**WORK INSTRUCTIONS**: How many lines of the data include the string "customer"? State that number alone.

**MATERIAL PROVIDED**:
^^^^^^^^

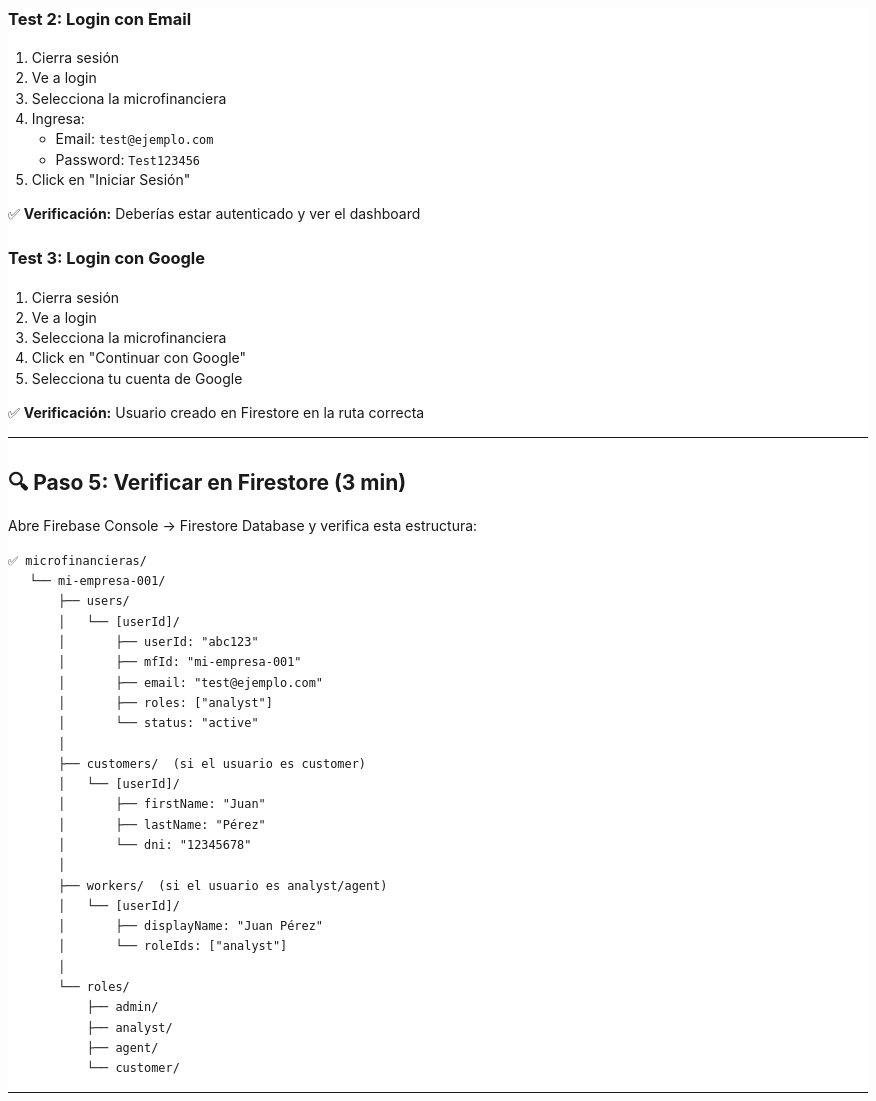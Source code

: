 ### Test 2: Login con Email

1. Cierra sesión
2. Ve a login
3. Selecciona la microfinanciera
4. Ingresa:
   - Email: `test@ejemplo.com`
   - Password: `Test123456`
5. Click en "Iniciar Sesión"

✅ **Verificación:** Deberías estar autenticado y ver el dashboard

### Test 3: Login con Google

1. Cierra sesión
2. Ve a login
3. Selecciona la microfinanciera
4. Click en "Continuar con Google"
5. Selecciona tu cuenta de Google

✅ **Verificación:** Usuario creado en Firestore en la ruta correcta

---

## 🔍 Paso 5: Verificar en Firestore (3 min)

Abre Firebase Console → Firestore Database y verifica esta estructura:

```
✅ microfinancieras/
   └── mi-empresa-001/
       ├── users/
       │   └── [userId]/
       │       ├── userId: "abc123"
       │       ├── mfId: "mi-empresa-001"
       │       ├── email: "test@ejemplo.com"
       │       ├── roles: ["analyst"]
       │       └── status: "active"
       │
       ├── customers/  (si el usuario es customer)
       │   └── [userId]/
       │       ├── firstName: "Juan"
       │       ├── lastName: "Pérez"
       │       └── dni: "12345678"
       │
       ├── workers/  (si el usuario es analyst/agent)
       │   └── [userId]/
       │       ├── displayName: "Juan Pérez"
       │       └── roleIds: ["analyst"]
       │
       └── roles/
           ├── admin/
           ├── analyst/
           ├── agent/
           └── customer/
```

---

^^^^^^^^

**ANSWER FOR THE TASK**: 2